December has traditionally been one of those months (in diets past) I'd "take a break" from dieting ... aka I'd quit. For, while I had every intention of going back on the diet, I never really got back into it. Or I would, but had gained so much over the holidays, I'd kick myself for undoing so much previous hard work and progress.
So, it is especially amazing to me to be at year's end and still steadfast in my commitment. I was stronger than I gave myself credit for being, OR, I just know myself so well by now, I am anticipating my usual reactions and am circumventing them - for instance, by doing a tougher challenge in December. I picked something to force me to focus more intently. So far, it seems to be working.
I know the body will eventually adjust to this regimen too. But, I feel I have a very good handle now on proper portion sizes, proper hydration, proper foods. I'm not perfect by any means, but I'm well on the path I need to be on.
I am going to turn my attention now to something that is (for me) an even greater challenge - exercise.
It is necessary for good balanced health, and it is something I've NEVER (not even when thin, not even as a child) warmed up to. I think exercise comes naturally to many people, but not to all of us - not to ME. I recognize, for the sake of good and sustained health, it is vital to incorporate regular exercise into my routine. This is why I've made it a resolution this year.
Yes, something I've always avoided, I am going to learn to love and embrace.
I did well in my walking earlier this fall, but typical for me, the downturn in weather was the very excuse I needed to stop doing it. I read with envy Clyde, Patrick and Christina and others, who RUN in all sorts of weather, setting personal bests and enjoying the movement of their bodies and the challenge of it all. I love reading those posts, actually. It is like watching the Olympics. I may never engage in that activity, but it is a beautiful thing to behold. LOL My knee won't allow me to run, but that doesn't mean I can't do something.

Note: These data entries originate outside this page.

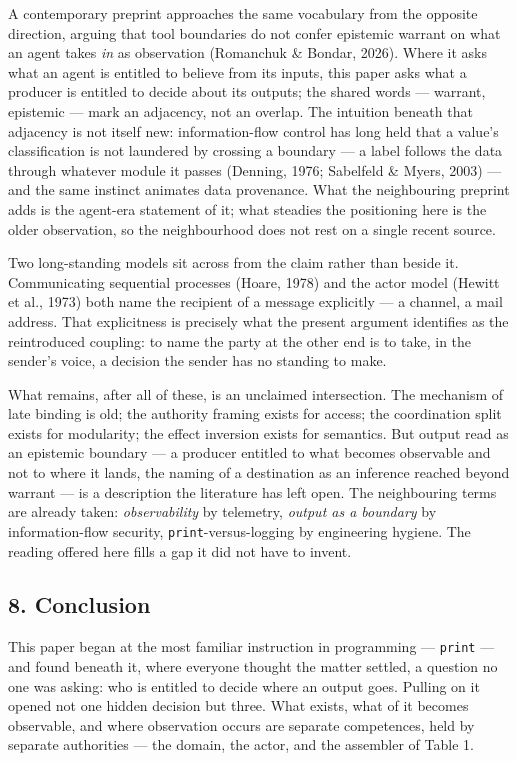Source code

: \documentclass[
]{article}
\begin{document}
A contemporary preprint approaches the same vocabulary from the opposite
direction, arguing that tool boundaries do not confer epistemic warrant
on what an agent takes \emph{in} as observation (Romanchuk \& Bondar,
2026). Where it asks what an agent is entitled to believe from its
inputs, this paper asks what a producer is entitled to decide about its
outputs; the shared words --- warrant, epistemic --- mark an adjacency,
not an overlap. The intuition beneath that adjacency is not itself new:
information-flow control has long held that a value's classification is
not laundered by crossing a boundary --- a label follows the data
through whatever module it passes (Denning, 1976; Sabelfeld \& Myers,
2003) --- and the same instinct animates data provenance. What the
neighbouring preprint adds is the agent-era statement of it; what
steadies the positioning here is the older observation, so the
neighbourhood does not rest on a single recent source.

Two long-standing models sit across from the claim rather than beside
it. Communicating sequential processes (Hoare, 1978) and the actor model
(Hewitt et al., 1973) both name the recipient of a message explicitly
--- a channel, a mail address. That explicitness is precisely what the
present argument identifies as the reintroduced coupling: to name the
party at the other end is to take, in the sender's voice, a decision the
sender has no standing to make.

What remains, after all of these, is an unclaimed intersection. The
mechanism of late binding is old; the authority framing exists for
access; the coordination split exists for modularity; the effect
inversion exists for semantics. But output read as an epistemic boundary
--- a producer entitled to what becomes observable and not to where it
lands, the naming of a destination as an inference reached beyond
warrant --- is a description the literature has left open. The
neighbouring terms are already taken: \emph{observability} by telemetry,
\emph{output as a boundary} by information-flow security,
\texttt{print}-versus-logging by engineering hygiene. The reading
offered here fills a gap it did not have to invent.

\subsection{8. Conclusion}\label{conclusion}

This paper began at the most familiar instruction in programming ---
\texttt{print} --- and found beneath it, where everyone thought the
matter settled, a question no one was asking: who is entitled to decide
where an output goes. Pulling on it opened not one hidden decision but
three. What exists, what of it becomes observable, and where observation
occurs are separate competences, held by separate authorities --- the
domain, the actor, and the assembler of Table 1.
\end{document}
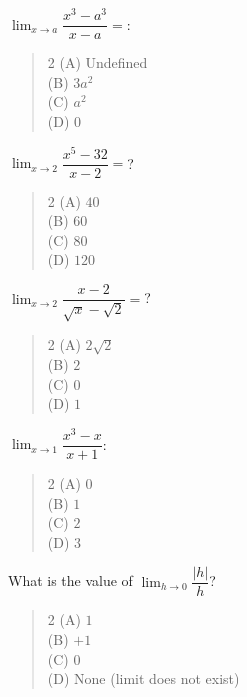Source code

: \documentclass[11pt,a4paper]{article}
\begin{document}
\begin{mcqlist}
\item $\displaystyle\lim_{x\to a}\dfrac{x^3-a^3}{x-a} = $:
\begin{quote}\begin{multicols}{2}
\noindent (A) Undefined \\
(B) $3a^2$ \\
(C) $a^2$ \\
(D) $0$
\end{multicols}\end{quote}

\item $\displaystyle\lim_{x\to2}\dfrac{x^5-32}{x-2} = $?
\begin{quote}\begin{multicols}{2}
\noindent (A) $40$ \\
(B) $60$ \\
(C) $80$ \\
(D) $120$
\end{multicols}\end{quote}

\item $\displaystyle\lim_{x\to2}\dfrac{x-2}{\sqrt{x}-\sqrt{2}} = $?
\begin{quote}\begin{multicols}{2}
\noindent (A) $2\sqrt{2}$ \\
(B) $2$ \\
(C) $0$ \\
(D) $1$
\end{multicols}\end{quote}

\item $\displaystyle\lim_{x\to1}\dfrac{x^3-x}{x+1}$:
\begin{quote}\begin{multicols}{2}
\noindent (A) $0$ \\
(B) $1$ \\
(C) $2$ \\
(D) $3$
\end{multicols}\end{quote}

\item What is the value of $\displaystyle\lim_{h\to0}\dfrac{|h|}{h}$?
\begin{quote}\begin{multicols}{2}
\noindent (A) $1$ \\
(B) $+1$ \\
(C) $0$ \\
(D) None (limit does not exist)
\end{multicols}\end{quote}


\end{mcqlist}
\end{document}
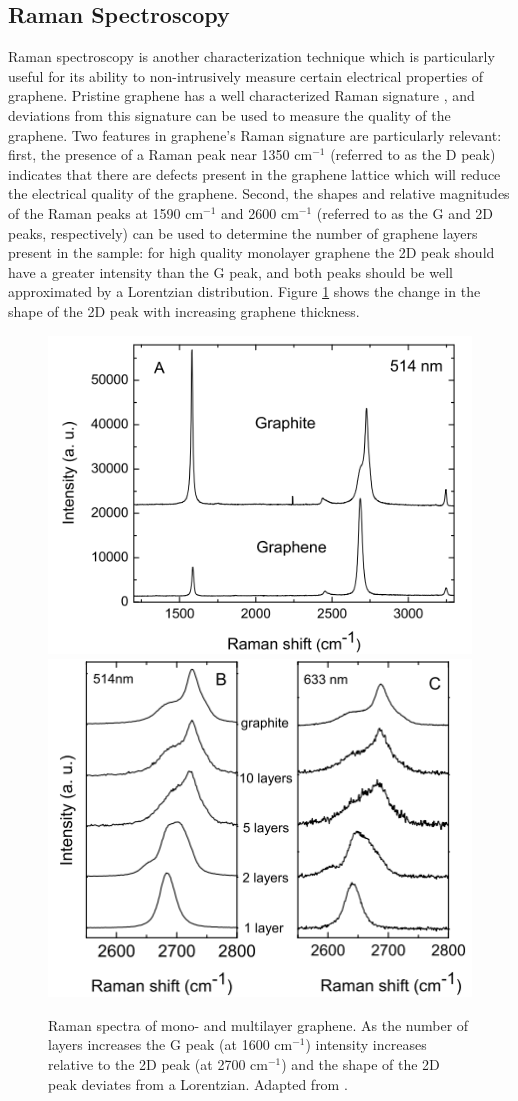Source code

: \documentclass[edeposit,fullpage,draftthesis]{uiucthesis2009}
\begin{document}
        \subsection{Raman Spectroscopy}
        
        Raman spectroscopy is another characterization technique which is particularly useful for
        its ability to non-intrusively measure certain electrical properties of graphene.
        Pristine graphene has a well characterized Raman signature \cite{ferrari2006raman}, and deviations
        from this signature can be used to measure the quality of the graphene.
        Two features in graphene's Raman signature are particularly relevant: first, the presence of a 
        Raman peak near 1350 cm$^{-1}$ (referred to as the D peak) indicates that there are defects present in the graphene lattice
        which will reduce the electrical quality of the graphene. Second, the shapes and relative magnitudes
        of the Raman peaks at 1590 cm$^{-1}$ and 2600 cm$^{-1}$ (referred to as the G and 2D peaks, respectively)
        can be used to determine the number of graphene layers present in the sample: for high quality
        monolayer graphene the 2D peak should have a greater intensity than the G peak, and both peaks
        should be well approximated by a Lorentzian distribution. Figure \ref{fig:pristine_raman}
        shows the change in the shape of the 2D peak with increasing graphene thickness.
        
        \begin{figure}
            \centering
            \includegraphics[width=0.49\linewidth]{images/experimentaltechniques/pristine_raman_2.png}
            \includegraphics[width=0.49\linewidth]{images/experimentaltechniques/pristine_raman_1.png}
            \caption[Raman spectra of graphene]{
                Raman spectra of mono- and multilayer graphene. As the number of layers increases the G peak
                (at 1600 cm$^{-1}$) intensity increases relative to the 2D peak (at 2700 cm$^{-1}$) and the 
                shape of the 2D peak deviates from a Lorentzian.
                Adapted from \cite{ferrari2006raman}.
                }
            \label{fig:pristine_raman}
        \end{figure}
        
\end{document}
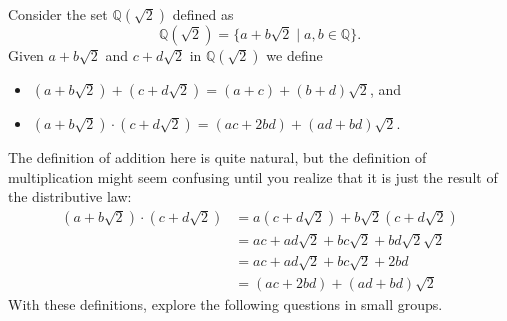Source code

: \documentclass[11pt]{article}
\theoremstyle{definition}
\begin{document}
  Consider the set $\mathbb{Q}(\sqrt{2})$ defined as
  \[ \mathbb{Q}(\sqrt{2}) = \{ a + b\sqrt{2} \mid a, b\in \mathbb{Q}\}. \]
  Given $a+b\sqrt{2}$ and $c+d\sqrt{2}$ in $\mathbb{Q}(\sqrt{2})$ we define
  \begin{itemize}
    \item $(a+b\sqrt{2})+(c+d\sqrt{2}) = (a+c) + (b+d)\sqrt{2}$, and
    \item $(a+b\sqrt{2})\cdot (c+d\sqrt{2}) = (ac + 2bd) + (ad +bd)\sqrt{2}$.
  \end{itemize}
  The definition of addition here is quite natural, but the definition of multiplication might seem confusing until you realize that it is just
  the result of the distributive law:
  \begin{align*}
    (a+b\sqrt{2})\cdot (c+d\sqrt{2}) &= a(c+d\sqrt{2}) + b\sqrt{2}(c+d\sqrt{2})\\
                                     &= ac + ad\sqrt{2} + bc\sqrt{2} + bd \sqrt{2}\sqrt{2}\\
                                     &= ac + ad\sqrt{2} + bc\sqrt{2} + 2bd\\
                                     &= (ac + 2bd) + (ad +bd)\sqrt{2}
  \end{align*}
  With these definitions, explore the following questions in small groups.
\end{document}
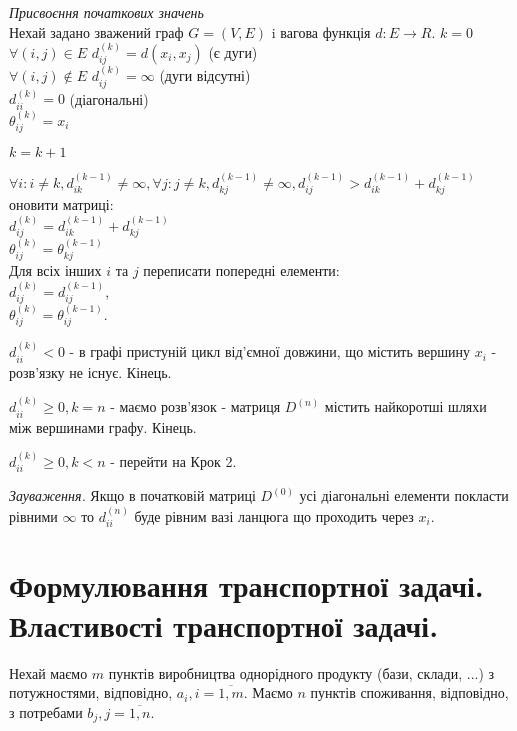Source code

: \documentclass[12pt,a4paper]{report}
\newenvironment{slim_enumerate}{
\begin{enumerate}
  \setlength{\itemsep}{1pt}
  \setlength{\parskip}{0pt}
  \setlength{\parsep}{0pt}}
{\end{enumerate}}
\begin{document}
\begin{slim_enumerate}
  \item \emph{Присвоєння початкових значень}\\
Нехай задано зважений граф $G=(V,E)$ i вагова функція $d:E \rightarrow R$.
$k=0$\\
$\forall (i,j) \in E$ $d_{ij}^{(k)}=d(x_i,x_j)$ (є дуги)\\
$\forall (i,j) \notin E$ $d_{ij}^{(k)}=\infty$ (дуги відсутні)\\
$d_{ii}^{(k)}=0$ (діагональні)\\
$\theta_{ij}^{(k)}=x_i$
  \item $k=k+1$
  \item $\forall i: i \neq k, d_{ik}^{(k-1)} \neq \infty, \forall j: j \neq k, d_{kj}^{(k-1)} \neq \infty, d_{ij}^{(k-1)}>d_{ik}^{(k-1)}+d_{kj}^{(k-1)}$ оновити матриці:\\
$d_{ij}^{(k)}=d_{ik}^{(k-1)}+d_{kj}^{(k-1)}$\\
$\theta_{ij}^{(k)}=\theta_{kj}^{(k-1)}$\\
Для всіх інших $i$ та $j$ переписати попередні елементи:\\
$d_{ij}^{(k)}=d_{ij}^{(k-1)}$,\\
$\theta_{ij}^{(k)}=\theta_{ij}^{(k-1)}$.
  \item 
    \begin{slim_enumerate}
      \item $d_{ii}^{(k)} < 0$ - в графі пристуній цикл від’ємної довжини, що містить вершину $x_i$ - розв’язку не існує. Кінець.
      \item $d_{ii}^{(k)} \geq 0, k=n$ - маємо розв’язок - матриця $D^{(n)}$ містить найкоротші шляхи між вершинами графу. Кінець.
      \item $d_{ii}^{(k)} \geq 0, k<n$ - перейти на Крок 2.
    \end{slim_enumerate}
\end{slim_enumerate}

\emph{Зауваження.} Якщо в початковій матриці $D^{(0)}$ усі діагональні елементи покласти рівними $\infty$ то $d_{ii}^{(n)}$ буде рівним вазі ланцюга що проходить через $x_i$.

\clearpage

\chapter{Формулювання транспортної задачі. Властивості транспортної задачі.}

Нехай маємо $m$ пунктів виробництва однорідного продукту (бази, склади, ...) з потужностями, відповідно, $a_i, i = \overline{1, m}$. Маємо $n$ пунктів споживання, відповідно, з потребами $b_j, j =\overline{1, n}$.
\end{document}
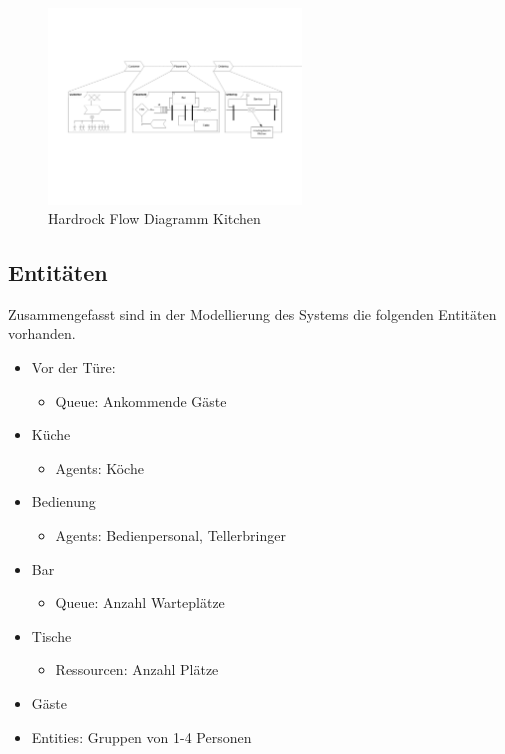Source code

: \documentclass[ngerman,a4paper,12pt]{scrreprt}
\begin{document}
\begin{landscape}
		\begin{figure}[H]
			\begin{center}
					\includegraphics[page=3,trim=2cm 12cm 12cm 2cm, clip=true,width=0.6\textwidth]{../model/Modell_v2.pdf}
					\caption[Hardrock Flow Diagramm Kitchen]{Hardrock Flow Diagramm Kitchen}
					\label{flowDiagrammKitchen}
			\end{center}
		\end{figure}
		
		
\end{landscape}

		\subsection{Entitäten}
		Zusammengefasst sind in der Modellierung des Systems die folgenden Entitäten vorhanden.
		
			\begin{itemize}
		\item Vor der Türe:
			\begin{itemize}
				\item Queue: Ankommende Gäste
			\end{itemize}
		\item Küche
			\begin{itemize}
				\item Agents: Köche
			\end{itemize}
		\item Bedienung
			\begin{itemize}
				\item Agents: Bedienpersonal, Tellerbringer
			\end{itemize}
		\item Bar
			\begin{itemize}
				\item Queue: Anzahl Warteplätze
			\end{itemize}
		\item Tische
			\begin{itemize}
				\item Ressourcen: Anzahl Plätze
			\end{itemize}
	\end{itemize}
	\begin{itemize}
		\item Gäste
		\item Entities: Gruppen von 1-4 Personen 
	\end{itemize}
\end{document}

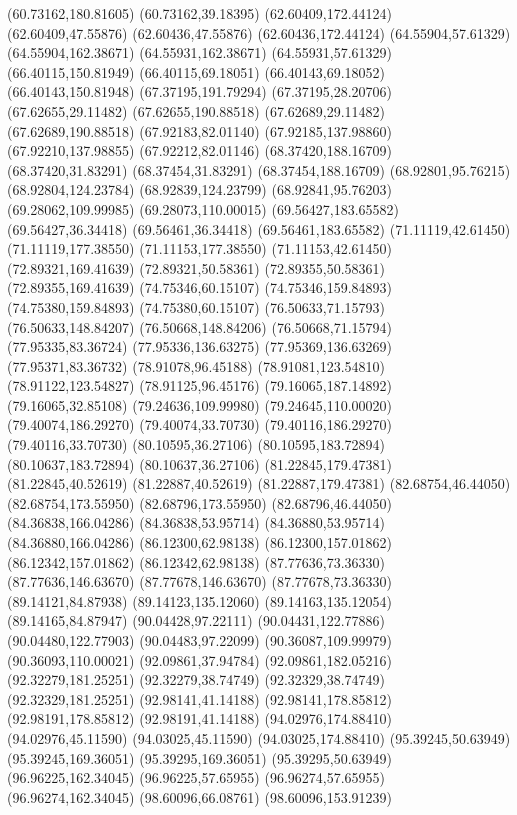 {(60.73162,180.81605) (60.73162,39.18395) (62.60409,172.44124) (62.60409,47.55876) (62.60436,47.55876) (62.60436,172.44124) (64.55904,57.61329) (64.55904,162.38671)
(64.55931,162.38671) (64.55931,57.61329) (66.40115,150.81949) (66.40115,69.18051) (66.40143,69.18052) (66.40143,150.81948) (67.37195,191.79294) (67.37195,28.20706)
(67.62655,29.11482) (67.62655,190.88518) (67.62689,29.11482) (67.62689,190.88518) (67.92183,82.01140) (67.92185,137.98860) (67.92210,137.98855) (67.92212,82.01146)
(68.37420,188.16709) (68.37420,31.83291) (68.37454,31.83291) (68.37454,188.16709) (68.92801,95.76215) (68.92804,124.23784) (68.92839,124.23799) (68.92841,95.76203)
(69.28062,109.99985) (69.28073,110.00015) (69.56427,183.65582) (69.56427,36.34418) (69.56461,36.34418) (69.56461,183.65582) (71.11119,42.61450) (71.11119,177.38550)
(71.11153,177.38550) (71.11153,42.61450) (72.89321,169.41639) (72.89321,50.58361) (72.89355,50.58361) (72.89355,169.41639) (74.75346,60.15107) (74.75346,159.84893)
(74.75380,159.84893) (74.75380,60.15107) (76.50633,71.15793) (76.50633,148.84207) (76.50668,148.84206) (76.50668,71.15794) (77.95335,83.36724) (77.95336,136.63275)
(77.95369,136.63269) (77.95371,83.36732) (78.91078,96.45188) (78.91081,123.54810) (78.91122,123.54827) (78.91125,96.45176) (79.16065,187.14892) (79.16065,32.85108)
(79.24636,109.99980) (79.24645,110.00020) (79.40074,186.29270) (79.40074,33.70730) (79.40116,186.29270) (79.40116,33.70730) (80.10595,36.27106) (80.10595,183.72894)
(80.10637,183.72894) (80.10637,36.27106) (81.22845,179.47381) (81.22845,40.52619) (81.22887,40.52619) (81.22887,179.47381) (82.68754,46.44050) (82.68754,173.55950)
(82.68796,173.55950) (82.68796,46.44050) (84.36838,166.04286) (84.36838,53.95714) (84.36880,53.95714) (84.36880,166.04286) (86.12300,62.98138) (86.12300,157.01862)
(86.12342,157.01862) (86.12342,62.98138) (87.77636,73.36330) (87.77636,146.63670) (87.77678,146.63670) (87.77678,73.36330) (89.14121,84.87938) (89.14123,135.12060)
(89.14163,135.12054) (89.14165,84.87947) (90.04428,97.22111) (90.04431,122.77886) (90.04480,122.77903) (90.04483,97.22099) (90.36087,109.99979) (90.36093,110.00021)
(92.09861,37.94784) (92.09861,182.05216) (92.32279,181.25251) (92.32279,38.74749) (92.32329,38.74749) (92.32329,181.25251) (92.98141,41.14188) (92.98141,178.85812)
(92.98191,178.85812) (92.98191,41.14188) (94.02976,174.88410) (94.02976,45.11590) (94.03025,45.11590) (94.03025,174.88410) (95.39245,50.63949) (95.39245,169.36051)
(95.39295,169.36051) (95.39295,50.63949) (96.96225,162.34045) (96.96225,57.65955) (96.96274,57.65955) (96.96274,162.34045) (98.60096,66.08761) (98.60096,153.91239)
}
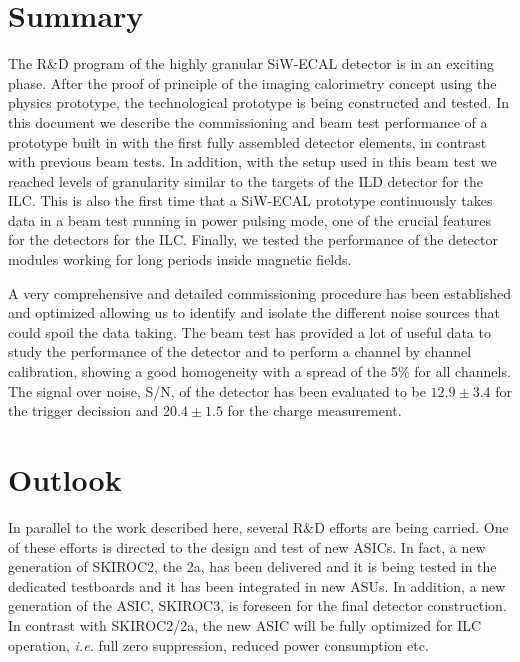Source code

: \documentclass[a4paper,11pt]{article}
\begin{document}
\section{Summary}
\label{sec:summary}

The R\&D program of the highly granular SiW-ECAL detector is in an exciting phase. 
After the proof of principle of the imaging calorimetry concept using the physics prototype, the 
technological prototype is being constructed and tested. In this document we describe the commissioning and
beam test performance of a prototype built in with the first fully assembled
detector elements, in contrast with previous beam tests. In addition,
with the setup used in this beam test we reached levels of granularity
similar to the targets of the ILD detector for the ILC. This is also the first time
that a SiW-ECAL prototype continuously takes data in a beam test running in power pulsing mode, one of the crucial
features for the detectors for the ILC. Finally, we tested the performance of the detector
modules working for long periods inside magnetic fields.

A very comprehensive and detailed commissioning procedure has been established and optimized
allowing us to identify and isolate the different noise sources that could spoil the data taking.
The beam test has provided a lot of useful data to study 
the performance of the detector and to perform
a channel by channel calibration, showing a good homogeneity with a spread of the 5\% for all channels.
The signal over noise, S/N, of the detector has been evaluated to be $12.9\pm3.4$ for the trigger
decission and $20.4\pm1.5$ for the charge measurement.

\section{Outlook}
\label{sec:outlook}

In parallel to the work described here, several R\&D efforts are being carried.
One of these efforts is directed to the design and test of new ASICs.
In fact, a new generation of SKIROC2, the 2a, has been delivered
and it is being tested in the dedicated testboards and it has been integrated in new ASUs.
In addition, a new generation of the ASIC, SKIROC3, is foreseen for the final detector construction.
In contrast with SKIROC2/2a, the new ASIC will be fully optimized for ILC operation, {\it i.e.} full zero suppression, reduced power consumption etc.
\end{document}
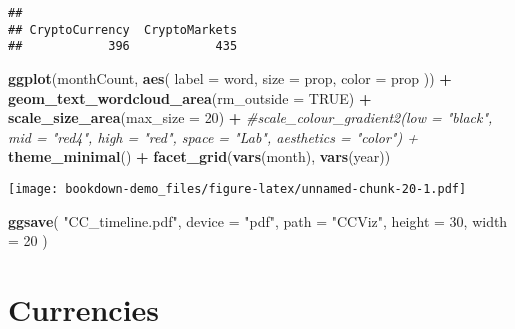 \documentclass[
]{book}
\newenvironment{Shaded}{\begin{snugshade}}{\end{snugshade}}
\newcommand{\CommentTok}[1]{\textcolor[rgb]{0.56,0.35,0.01}{\textit{#1}}}
\newcommand{\DataTypeTok}[1]{\textcolor[rgb]{0.13,0.29,0.53}{#1}}
\newcommand{\DecValTok}[1]{\textcolor[rgb]{0.00,0.00,0.81}{#1}}
\newcommand{\KeywordTok}[1]{\textcolor[rgb]{0.13,0.29,0.53}{\textbf{#1}}}
\newcommand{\NormalTok}[1]{#1}
\newcommand{\OperatorTok}[1]{\textcolor[rgb]{0.81,0.36,0.00}{\textbf{#1}}}
\newcommand{\OtherTok}[1]{\textcolor[rgb]{0.56,0.35,0.01}{#1}}
\newcommand{\StringTok}[1]{\textcolor[rgb]{0.31,0.60,0.02}{#1}}
\begin{document}
\begin{verbatim}
## 
## CryptoCurrency  CryptoMarkets 
##            396            435
\end{verbatim}

\begin{Shaded}
\begin{Highlighting}[]
\KeywordTok{ggplot}\NormalTok{(monthCount, }\KeywordTok{aes}\NormalTok{(}
  \DataTypeTok{label =}\NormalTok{ word,}
  \DataTypeTok{size =}\NormalTok{ prop,}
  \DataTypeTok{color =}\NormalTok{ prop}
\NormalTok{)) }\OperatorTok{+}
\StringTok{  }\KeywordTok{geom_text_wordcloud_area}\NormalTok{(}\DataTypeTok{rm_outside =} \OtherTok{TRUE}\NormalTok{) }\OperatorTok{+}
\StringTok{  }\KeywordTok{scale_size_area}\NormalTok{(}\DataTypeTok{max_size =} \DecValTok{20}\NormalTok{) }\OperatorTok{+}
\StringTok{  }\CommentTok{#scale_colour_gradient2(low = "black", mid = "red4", high = "red", space = "Lab", aesthetics = "color") +}
\StringTok{  }\KeywordTok{theme_minimal}\NormalTok{() }\OperatorTok{+}
\StringTok{  }\KeywordTok{facet_grid}\NormalTok{(}\KeywordTok{vars}\NormalTok{(month), }\KeywordTok{vars}\NormalTok{(year))}
\end{Highlighting}
\end{Shaded}

\texttt{[image: bookdown-demo\_files/figure-latex/unnamed-chunk-20-1.pdf]}

\begin{Shaded}
\begin{Highlighting}[]
\KeywordTok{ggsave}\NormalTok{(}
  \StringTok{"CC_timeline.pdf"}\NormalTok{,}
  \DataTypeTok{device =} \StringTok{"pdf"}\NormalTok{,}
  \DataTypeTok{path =} \StringTok{"CCViz"}\NormalTok{,}
  \DataTypeTok{height =} \DecValTok{30}\NormalTok{,}
  \DataTypeTok{width =} \DecValTok{20}
\NormalTok{)}
\end{Highlighting}
\end{Shaded}

\hypertarget{currencies}{%
\section{Currencies}\label{currencies}}
\end{document}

Well, I was delighted when Allan announced Phase IV will be a focus on exercise. I'm committed and looking forward to changing my fitness level. You know, over Thanksgiving, I got on a treadmill thing at the local hotel, where some of the overflow guests stayed. It had all sorts of buttons and gadgets, but I eventually figured out how to punch in the fitness test.
The machine starts up, and I begin walking ... at a good clip. It wasn't long before I had to breathe through my mouth, sucking in air. Well, you hold onto bars that measure your heart rate, etc. And, after a 5 minute workout, where I actually broke a sweat, the machine read:
And here I thought I did well just to make it to the end of the 5 minute fitness test without passing out. So, my fitness level is pretty much not there. And that is why I'm shifting my focus to something I've always avoided. I'm jumping in where I traditionally avoid most, feet first, no net.
I probably should be scared, but I'm so uneducated on anything remotely fitness related, that I don't have the common sense to be. I don't even know what, if any, effect regular exercise will have on my appetite. I'm an exercise infant ... a great BIG exercise infant. LOL
I'm ending 2010 more than 80 lighter than this time last year. And I am so pleased! If I do that again, in 2011, I'd be very near normal (healthy) weight range next December! Awesome ...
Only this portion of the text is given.